Schools fit reasonably well across these patterns. BIS, Metropolitan School, Phorms and Berlin British School are all reachable from central Berlin by public transport or short drive. BBIS is the outlier, sitting in Kleinmachnow outside the city limits; founder families who pick BBIS often shift toward Steglitz, Zehlendorf or Kleinmachnow itself for the school commute. For the broader neighbourhood and housing context, see the Berlin city guide.
Admissions, flexibility and the next round
Berlin's main international schools admit children at most points in the academic year, which suits the unpredictable timing of a tech move. Light entrance assessment in English and a parent meeting are the norm at BBIS, BIS, Metropolitan School and Berlin British School. Phorms uses a similar light-touch process. Reception or Klasse 1, Year 7 and the start of the IB Diploma in Year 12 are the main pinch points; older year groups usually have rolling availability.
Ask each school the following before signing: how they handle a child arriving with no German, how they handle a child whose parents may need to move countries mid-year, and how they handle a child whose IB Diploma may need to be completed elsewhere if a relocation arrives unexpectedly in the second half of Year 12. The answers, combined with the fee and curriculum picture, usually narrow the shortlist quickly.
When to pick the German system instead
Founder families with younger children and a clear intention to stay in Germany long-term should give the local Gymnasium system more weight than they sometimes do. A child entering the German system at age six or seven typically reaches academic fluency by ten or eleven and graduates with an Abitur that opens the entire German tertiary system at low cost. The downside is portability: a move to London or California with a child halfway through the Gymnasium is more disruptive than the same move from BBIS or BIS. For founder families who keep both routes open, the rule of thumb is that the German system makes sense when the probability of staying in Germany is high and the children are young; international school makes sense everywhere else.
FAQ
Which Berlin school is best for a tech-startup family?
BBIS, BIS and Berlin Metropolitan School are the schools most often picked by founder and tech-employee families, with international cohorts, flexible admissions, IB pathways and central or well-connected locations.
Do Berlin international schools handle short postings well?
The main international schools admit children at most points in the academic year and run dedicated EAL and German support for new arrivals. Three to five year stays are most common; shorter postings work but require honest conversations with the school.
What does a Berlin international school actually cost in 2026?
Headline tuition at the main private international schools sits between EUR 8,500 and EUR 22,000 per child per year in 2026. Add 10 to 15 per cent for transport, lunch and activities for a realistic year one number.
Can my child reach an English-medium school in central Berlin?
Yes.

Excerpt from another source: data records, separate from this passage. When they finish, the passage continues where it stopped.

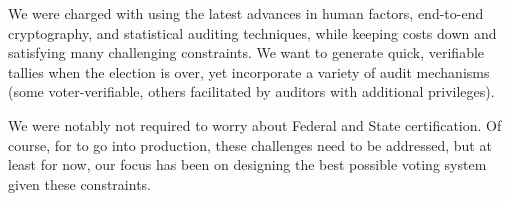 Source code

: We were charged with using the latest advances in human factors,
end-to-end cryptography, and statistical auditing techniques, while
keeping costs down and satisfying many challenging constraints.
We want to generate quick, verifiable tallies when the election is
over, yet incorporate a variety of audit mechanisms (some
voter-verifiable, others facilitated by auditors with additional
privileges). 

We were notably not required to worry about Federal and State
certification. Of course, for \projname to go into production, these
challenges need to be addressed, but at least for now, our focus
has been on designing the best possible voting system given these
constraints.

BIS, Berlin Metropolitan School, Phorms (city campuses) and Berlin British School are all reachable from central Berlin by public transport, with school journeys typically under thirty minutes from Mitte or Prenzlauer Berg.
Is the IB the right choice for a founder family in Berlin?
For most founder families with uncertainty about the next move, yes. The IB is the most portable secondary qualification globally and BBIS, BIS and Metropolitan School all deliver it credibly.